→ **THE DATA**
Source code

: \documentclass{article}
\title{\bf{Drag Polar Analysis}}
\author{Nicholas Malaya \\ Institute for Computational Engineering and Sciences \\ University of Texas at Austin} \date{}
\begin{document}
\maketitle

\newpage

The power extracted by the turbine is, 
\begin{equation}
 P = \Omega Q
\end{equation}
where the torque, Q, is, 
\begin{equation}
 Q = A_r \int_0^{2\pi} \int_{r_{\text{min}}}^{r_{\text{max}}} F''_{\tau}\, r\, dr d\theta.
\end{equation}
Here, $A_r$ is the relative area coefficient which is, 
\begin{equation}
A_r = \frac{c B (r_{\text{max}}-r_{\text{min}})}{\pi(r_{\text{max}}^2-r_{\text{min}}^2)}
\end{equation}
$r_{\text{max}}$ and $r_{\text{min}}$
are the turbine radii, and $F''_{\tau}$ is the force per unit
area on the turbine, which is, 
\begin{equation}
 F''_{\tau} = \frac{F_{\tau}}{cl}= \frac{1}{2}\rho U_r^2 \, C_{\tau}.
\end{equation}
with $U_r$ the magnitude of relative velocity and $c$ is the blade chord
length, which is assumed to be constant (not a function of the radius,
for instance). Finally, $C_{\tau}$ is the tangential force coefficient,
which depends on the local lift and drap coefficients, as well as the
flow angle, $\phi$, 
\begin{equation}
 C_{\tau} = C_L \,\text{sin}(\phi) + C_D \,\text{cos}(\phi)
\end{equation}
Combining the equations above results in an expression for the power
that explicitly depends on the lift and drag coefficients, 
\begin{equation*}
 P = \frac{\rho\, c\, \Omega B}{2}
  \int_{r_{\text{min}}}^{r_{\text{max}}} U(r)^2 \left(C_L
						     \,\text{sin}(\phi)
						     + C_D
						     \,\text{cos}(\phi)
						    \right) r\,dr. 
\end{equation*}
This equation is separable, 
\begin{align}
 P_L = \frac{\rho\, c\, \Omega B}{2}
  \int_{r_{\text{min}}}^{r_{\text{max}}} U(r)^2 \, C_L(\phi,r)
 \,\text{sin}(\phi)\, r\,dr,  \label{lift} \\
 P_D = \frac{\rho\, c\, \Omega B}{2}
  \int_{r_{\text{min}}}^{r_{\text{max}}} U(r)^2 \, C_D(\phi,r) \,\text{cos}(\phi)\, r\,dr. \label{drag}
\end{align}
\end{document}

→ **TO DO**
Line by line, retype all of the entries.

→ **TASK ANSWER**
Source code

: \documentclass{article}
\title{\bf{Drag Polar Analysis}}
\author{Nicholas Malaya \\ Institute for Computational Engineering and Sciences \\ University of Texas at Austin} \date{}
\begin{document}
\maketitle

\newpage

The power extracted by the turbine is, 
\begin{equation}
 P = \Omega Q
\end{equation}
where the torque, Q, is, 
\begin{equation}
 Q = A_r \int_0^{2\pi} \int_{r_{\text{min}}}^{r_{\text{max}}} F''_{\tau}\, r\, dr d\theta.
\end{equation}
Here, $A_r$ is the relative area coefficient which is, 
\begin{equation}
A_r = \frac{c B (r_{\text{max}}-r_{\text{min}})}{\pi(r_{\text{max}}^2-r_{\text{min}}^2)}
\end{equation}
$r_{\text{max}}$ and $r_{\text{min}}$
are the turbine radii, and $F''_{\tau}$ is the force per unit
area on the turbine, which is, 
\begin{equation}
 F''_{\tau} = \frac{F_{\tau}}{cl}= \frac{1}{2}\rho U_r^2 \, C_{\tau}.
\end{equation}
with $U_r$ the magnitude of relative velocity and $c$ is the blade chord
length, which is assumed to be constant (not a function of the radius,
for instance). Finally, $C_{\tau}$ is the tangential force coefficient,
which depends on the local lift and drap coefficients, as well as the
flow angle, $\phi$, 
\begin{equation}
 C_{\tau} = C_L \,\text{sin}(\phi) + C_D \,\text{cos}(\phi)
\end{equation}
Combining the equations above results in an expression for the power
that explicitly depends on the lift and drag coefficients, 
\begin{equation*}
 P = \frac{\rho\, c\, \Omega B}{2}
  \int_{r_{\text{min}}}^{r_{\text{max}}} U(r)^2 \left(C_L
						     \,\text{sin}(\phi)
						     + C_D
						     \,\text{cos}(\phi)
						    \right) r\,dr. 
\end{equation*}
This equation is separable, 
\begin{align}
 P_L = \frac{\rho\, c\, \Omega B}{2}
  \int_{r_{\text{min}}}^{r_{\text{max}}} U(r)^2 \, C_L(\phi,r)
 \,\text{sin}(\phi)\, r\,dr,  \label{lift} \\
 P_D = \frac{\rho\, c\, \Omega B}{2}
  \int_{r_{\text{min}}}^{r_{\text{max}}} U(r)^2 \, C_D(\phi,r) \,\text{cos}(\phi)\, r\,dr. \label{drag}
\end{align}
\end{document}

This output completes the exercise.